Provided data below:

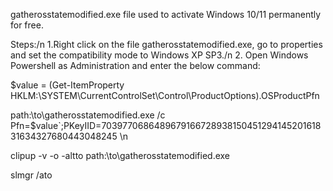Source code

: gatherosstatemodified.exe file used to activate Windows 10/11 permanently for free.

Steps:/n
1.Right click on the file gatherosstatemodified.exe, go to properties and set the compatibility mode to Windows XP SP3./n
2. Open Windows Powershell as Administration and enter the below command:

$value = (Get-ItemProperty HKLM:\SYSTEM\CurrentControlSet\Control\ProductOptions).OSProductPfn

path:\to\gatherosstatemodified.exe /c Pfn=$value`;PKeyIID=703977068648967916672893815045129414520161831634327680443048245 \n

clipup -v -o -altto path:\to\gatherosstatemodified.exe

slmgr /ato

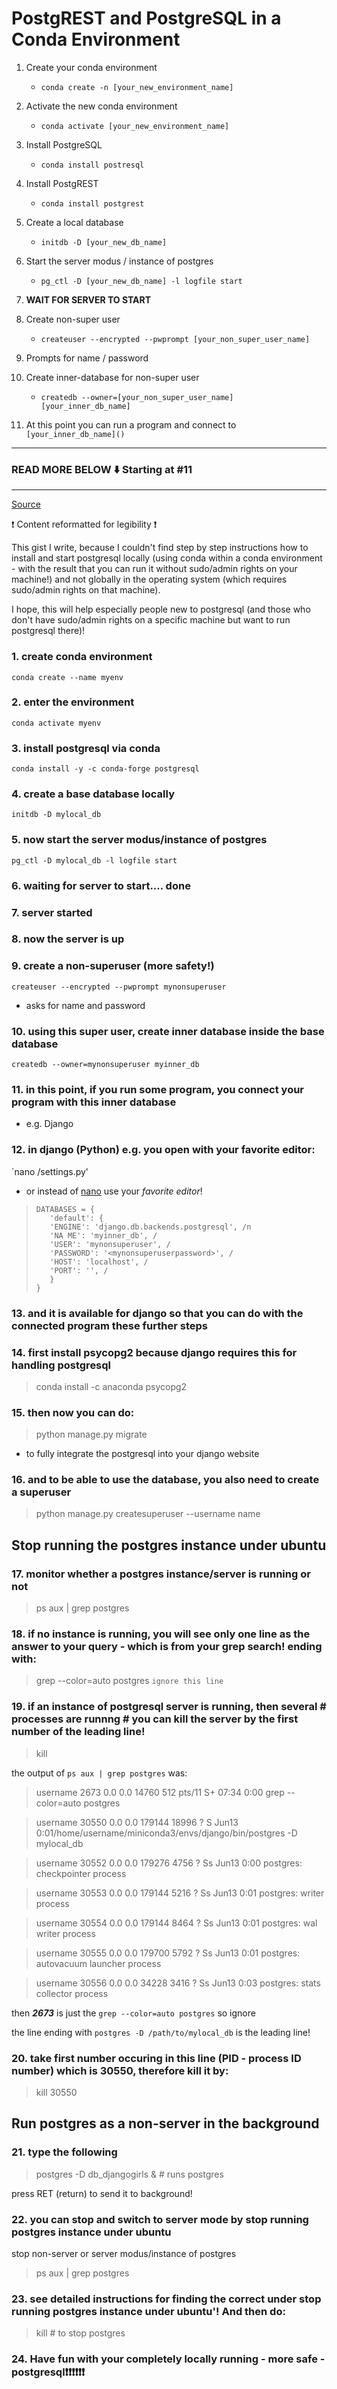 # PostgREST and PostgreSQL in a Conda Environment

1. Create your conda environment

   - `conda create -n [your_new_environment_name]`

2. Activate the new conda environment

   - `conda activate [your_new_environment_name]`

3. Install PostgreSQL

   - `conda install postresql`

4. Install PostgREST

   - `conda install postgrest`

5. Create a local database

   - `initdb -D [your_new_db_name]`

6. Start the server modus / instance of postgres

   - `pg_ctl -D [your_new_db_name] -l logfile start`

7. **WAIT FOR SERVER TO START**
    
8. Create non-super user

   - `createuser --encrypted --pwprompt [your_non_super_user_name]`
   
9. Prompts for name / password

10. Create inner-database for non-super user
   
      - `createdb --owner=[your_non_super_user_name] [your_inner_db_name]`

11. At this point you can run a program and connect to `[your_inner_db_name]()`

---
### READ MORE BELOW ⬇️ Starting at #11
---

[Source](https://gist.github.com/gwangjinkim/f13bf596fefa7db7d31c22efd1627c7a)

❗ Content reformatted for legibility ❗

This gist I write, because I couldn't find step by step instructions 
how to install and start postgresql locally (using conda within a conda environment - with the result
that you can run it without sudo/admin rights on your machine!)
and not globally in the operating system (which requires sudo/admin rights on that machine).

I hope, this will help especially people new to postgresql (and those who don't have sudo/admin rights on a specific machine but want
to run postgresql there)!


### 1. create conda environment
   `conda create --name myenv`

### 2. enter the environment
   `conda activate myenv`

### 3. install postgresql via conda
   `conda install -y -c conda-forge postgresql`

### 4. create a base database locally
   `initdb -D mylocal_db`

### 5. now start the server modus/instance of postgres
   `pg_ctl -D mylocal_db -l logfile start`

### 6. waiting for server to start.... done
### 7. server started
### 8. now the server is up

### 9. create a non-superuser (more safety!)
   `createuser --encrypted --pwprompt mynonsuperuser`
-  asks for name and password

### 10. using this super user, create inner database inside the base database
   `createdb --owner=mynonsuperuser myinner_db`

### 11. in this point, if you run some program, you connect your program with this inner database
- e.g. Django 

### 12. in django (Python) e.g. you open with your favorite editor:
   `nano <mysite>/settings.py'
- or instead of [nano]() use your *favorite editor*!

>     DATABASES = {
>        'default': {
>        'ENGINE': 'django.db.backends.postgresql', /n
>        'NA ME': 'myinner_db', /
>        'USER': 'mynonsuperuser', /
>        'PASSWORD': '<mynonsuperuserpassword>', /
>        'HOST': 'localhost', /
>        'PORT': '', /
>        }
>     }

### 13. and it is available for django so that you can do with the connected program these further steps


### 14. first install psycopg2 because django requires this for handling postgresql
> conda install -c anaconda psycopg2

### 15. then now you can do:
> python manage.py migrate
- to fully integrate the postgresql into your django website

### 16. and to be able to use the database, you also need to create a superuser
> python manage.py createsuperuser --username name 

## Stop running the postgres instance under ubuntu

### 17. monitor whether a postgres instance/server is running or not
> ps aux | grep postgres

### 18. if no instance is running, you will see only one line as the answer to your query - which is from your grep search! ending with: 
> grep --color=auto postgres `ignore this line`

### 19. if an instance of postgresql server is running, then several # processes are runnng # you can kill the server by the first number of the leading line!
> kill <number>

the output of `ps aux | grep postgres` was:

> username  2673  0.0  0.0  14760   512 pts/11   S+   07:34   0:00 grep --color=auto postgres

> username 30550  0.0  0.0 179144 18996 ?        S    Jun13   0:01/home/username/miniconda3/envs/django/bin/postgres -D mylocal_db

> username 30552  0.0  0.0 179276  4756 ?        Ss   Jun13   0:00 postgres: checkpointer process

> username 30553  0.0  0.0 179144  5216 ?        Ss   Jun13   0:01 postgres: writer process   

> username 30554  0.0  0.0 179144  8464 ?        Ss   Jun13   0:01 postgres: wal writer process   

> username 30555  0.0  0.0 179700  5792 ?        Ss   Jun13   0:01 postgres: autovacuum launcher process   

> username 30556  0.0  0.0  34228  3416 ?        Ss   Jun13   0:03 postgres: stats collector process  

then  ***2673*** is just the `grep --color=auto postgres` so ignore

the line ending with `postgres -D /path/to/mylocal_db` is the leading line!

### 20. take first number occuring in this line (PID - process ID number) which is 30550, therefore kill it by:
> kill 30550

## Run postgres as a non-server in the background

### 21. type the following 
> postgres -D db_djangogirls & # runs postgres

press RET (return) to send it to background!

### 22. you can stop and switch to server mode by stop running postgres instance under ubuntu

stop non-server or server modus/instance of postgres
> ps aux | grep postgres

### 23. see detailed instructions for finding the correct <process ID> under stop running postgres instance under ubuntu'! And then do:
> kill <process ID> # to stop postgres


### 24. Have fun with your completely locally running - more safe - postgresql❗❗❗❗❗❗
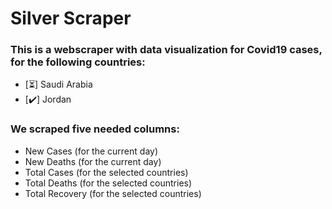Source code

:# Silver Scraper
### This is a webscraper with data visualization for Covid19 cases, for the following countries:
- [⏳] Saudi Arabia
- [✔️] Jordan

### We scraped five needed columns:
- New Cases (for the current day)
- New Deaths (for the current day)
- Total Cases (for the selected countries)
- Total Deaths (for the selected countries)
- Total Recovery (for the selected countries)

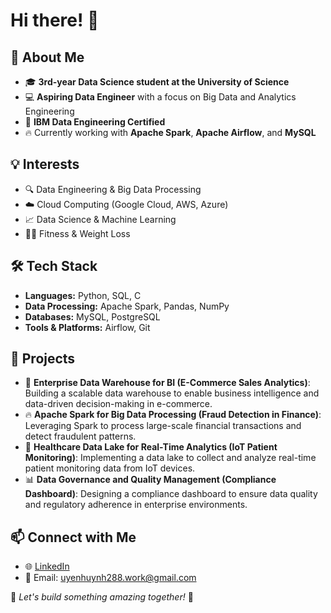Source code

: # Hi there! 👋

## 🚀 About Me
- 🎓 **3rd-year Data Science student at the University of Science**
- 💻 **Aspiring Data Engineer** with a focus on Big Data and Analytics Engineering
- 📜 **IBM Data Engineering Certified**
- 🔥 Currently working with **Apache Spark**, **Apache Airflow**, and **MySQL**

## 💡 Interests
- 🔍 Data Engineering & Big Data Processing
- ☁️ Cloud Computing (Google Cloud, AWS, Azure)
- 📈 Data Science & Machine Learning
- 🏋️‍♂️ Fitness & Weight Loss

## 🛠️ Tech Stack
- **Languages:** Python, SQL, C
- **Data Processing:** Apache Spark, Pandas, NumPy
- **Databases:** MySQL, PostgreSQL
- **Tools & Platforms:** Airflow, Git

## 📌 Projects
- 🏢 **Enterprise Data Warehouse for BI (E-Commerce Sales Analytics)**: Building a scalable data warehouse to enable business intelligence and data-driven decision-making in e-commerce.
- 🔥 **Apache Spark for Big Data Processing (Fraud Detection in Finance)**: Leveraging Spark to process large-scale financial transactions and detect fraudulent patterns.
- 🏥 **Healthcare Data Lake for Real-Time Analytics (IoT Patient Monitoring)**: Implementing a data lake to collect and analyze real-time patient monitoring data from IoT devices.
- 📊 **Data Governance and Quality Management (Compliance Dashboard)**: Designing a compliance dashboard to ensure data quality and regulatory adherence in enterprise environments.

## 📫 Connect with Me
- 🌐 [LinkedIn](https://www.linkedin.com/in/uyen-huynh-19674029a/)
- 📧 Email: uyenhuynh288.work@gmail.com

🌟 _Let's build something amazing together!_ 🚀
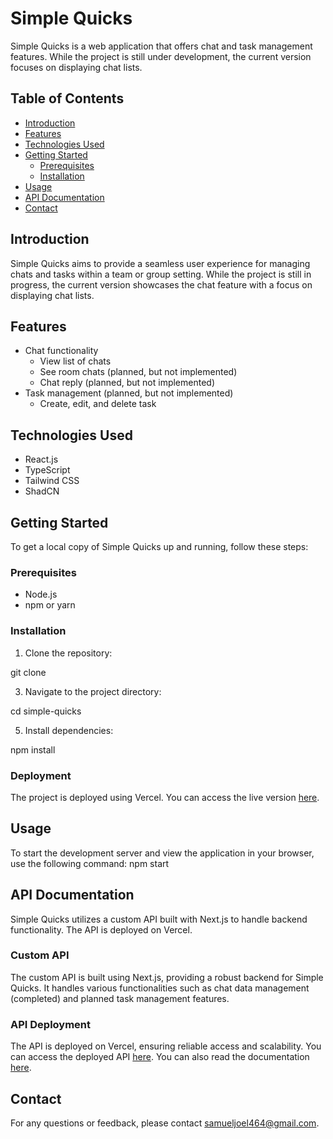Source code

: # Simple Quicks

Simple Quicks is a web application that offers chat and task management features. While the project is still under development, the current version focuses on displaying chat lists.

## Table of Contents

- [Introduction](#introduction)
- [Features](#features)
- [Technologies Used](#technologies-used)
- [Getting Started](#getting-started)
  - [Prerequisites](#prerequisites)
  - [Installation](#installation)
- [Usage](#usage)
- [API Documentation](#api-documentation)
- [Contact](#contact)

## Introduction

Simple Quicks aims to provide a seamless user experience for managing chats and tasks within a team or group setting. While the project is still in progress, the current version showcases the chat feature with a focus on displaying chat lists.

## Features

- Chat functionality
  - View list of chats
  - See room chats (planned, but not implemented)
  - Chat reply (planned, but not implemented)
- Task management (planned, but not implemented)
  - Create, edit, and delete task

## Technologies Used

- React.js
- TypeScript
- Tailwind CSS
- ShadCN

## Getting Started

To get a local copy of Simple Quicks up and running, follow these steps:

### Prerequisites

- Node.js
- npm or yarn

### Installation

1. Clone the repository:

git clone 

3. Navigate to the project directory:
   
cd simple-quicks

5. Install dependencies:
   
npm install
  
### Deployment

The project is deployed using Vercel. You can access the live version [here](https://simpul-tech-samuel-joel.vercel.app/). 
  
## Usage

To start the development server and view the application in your browser, use the following command:
npm start

## API Documentation

Simple Quicks utilizes a custom API built with Next.js to handle backend functionality. The API is deployed on Vercel.

### Custom API

The custom API is built using Next.js, providing a robust backend for Simple Quicks. It handles various functionalities such as chat data management (completed) and planned task management features.

### API Deployment

The API is deployed on Vercel, ensuring reliable access and scalability. You can access the deployed API [here](https://samuel-simple-quicks.vercel.app/). You can also read the documentation [here](https://github.com/LemKimia/Samuel_Simple_Quicks).


## Contact

For any questions or feedback, please contact [samueljoel464@gmail.com](samueljoel464@gmail.com).
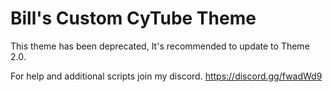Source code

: # Bill's Custom CyTube Theme
This theme has been deprecated, It's recommended to update to Theme 2.0.

For help and additional scripts join my discord.
https://discord.gg/fwadWd9
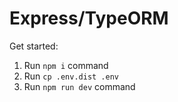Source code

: # Express/TypeORM

Get started:

1. Run `npm i` command
2. Run `cp .env.dist .env`
3. Run `npm run dev` command
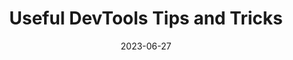 ---
layout: article.njk
title: "Useful DevTools Tips and Tricks"
tags: article
date: 2023-06-27
excerpt: "I wrote about the top-15 DevTools tips that people read on devtoolstips.org"
thumbnail: "/assets/smashing-mag-top-15-devtools-tips.png"
external: https://www.smashingmagazine.com/2023/06/popular-devtools-tips/
---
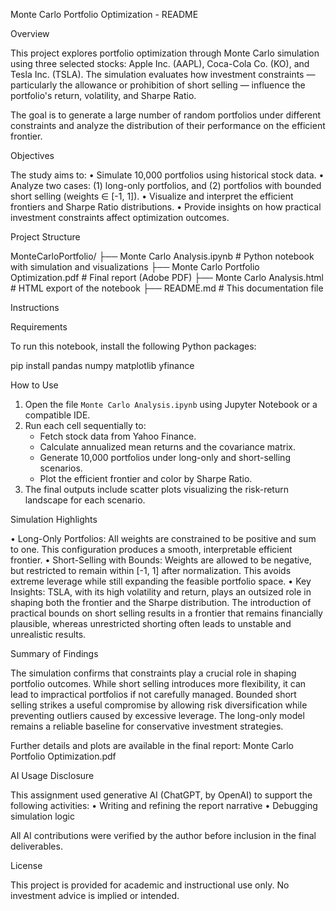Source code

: Monte Carlo Portfolio Optimization - README

Overview

This project explores portfolio optimization through Monte Carlo simulation using three selected stocks: Apple Inc. (AAPL), Coca-Cola Co. (KO), and Tesla Inc. (TSLA). The simulation evaluates how investment constraints — particularly the allowance or prohibition of short selling — influence the portfolio's return, volatility, and Sharpe Ratio.

The goal is to generate a large number of random portfolios under different constraints and analyze the distribution of their performance on the efficient frontier.

Objectives

The study aims to:
• Simulate 10,000 portfolios using historical stock data.
• Analyze two cases: (1) long-only portfolios, and (2) portfolios with bounded short selling (weights ∈ [-1, 1]).
• Visualize and interpret the efficient frontiers and Sharpe Ratio distributions.
• Provide insights on how practical investment constraints affect optimization outcomes.

Project Structure

MonteCarloPortfolio/
├── Monte Carlo Analysis.ipynb           # Python notebook with simulation and visualizations
├── Monte Carlo Portfolio Optimization.pdf  # Final report (Adobe PDF)
├── Monte Carlo Analysis.html            # HTML export of the notebook
├── README.md                            # This documentation file

Instructions

Requirements

To run this notebook, install the following Python packages:

pip install pandas numpy matplotlib yfinance

How to Use

1. Open the file `Monte Carlo Analysis.ipynb` using Jupyter Notebook or a compatible IDE.
2. Run each cell sequentially to:
   - Fetch stock data from Yahoo Finance.
   - Calculate annualized mean returns and the covariance matrix.
   - Generate 10,000 portfolios under long-only and short-selling scenarios.
   - Plot the efficient frontier and color by Sharpe Ratio.
3. The final outputs include scatter plots visualizing the risk-return landscape for each scenario.

Simulation Highlights

• Long-Only Portfolios: All weights are constrained to be positive and sum to one. This configuration produces a smooth, interpretable efficient frontier.
• Short-Selling with Bounds: Weights are allowed to be negative, but restricted to remain within [-1, 1] after normalization. This avoids extreme leverage while still expanding the feasible portfolio space.
• Key Insights: TSLA, with its high volatility and return, plays an outsized role in shaping both the frontier and the Sharpe distribution. The introduction of practical bounds on short selling results in a frontier that remains financially plausible, whereas unrestricted shorting often leads to unstable and unrealistic results.

Summary of Findings

The simulation confirms that constraints play a crucial role in shaping portfolio outcomes. While short selling introduces more flexibility, it can lead to impractical portfolios if not carefully managed. Bounded short selling strikes a useful compromise by allowing risk diversification while preventing outliers caused by excessive leverage. The long-only model remains a reliable baseline for conservative investment strategies.

Further details and plots are available in the final report: Monte Carlo Portfolio Optimization.pdf

AI Usage Disclosure

This assignment used generative AI (ChatGPT, by OpenAI) to support the following activities:
• Writing and refining the report narrative
• Debugging simulation logic


All AI contributions were verified by the author before inclusion in the final deliverables.

License

This project is provided for academic and instructional use only. No investment advice is implied or intended.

End of Provided data.

Required work: "large" is the string to look for; please copy every line of the records above where it appears.

Your response:
- 🔥 **Apache Spark for Big Data Processing (Fraud Detection in Finance)**: Leveraging Spark to process large-scale financial transactions and detect fraudulent patterns.
The goal is to generate a large number of random portfolios under different constraints and analyze the distribution of their performance on the efficient frontier.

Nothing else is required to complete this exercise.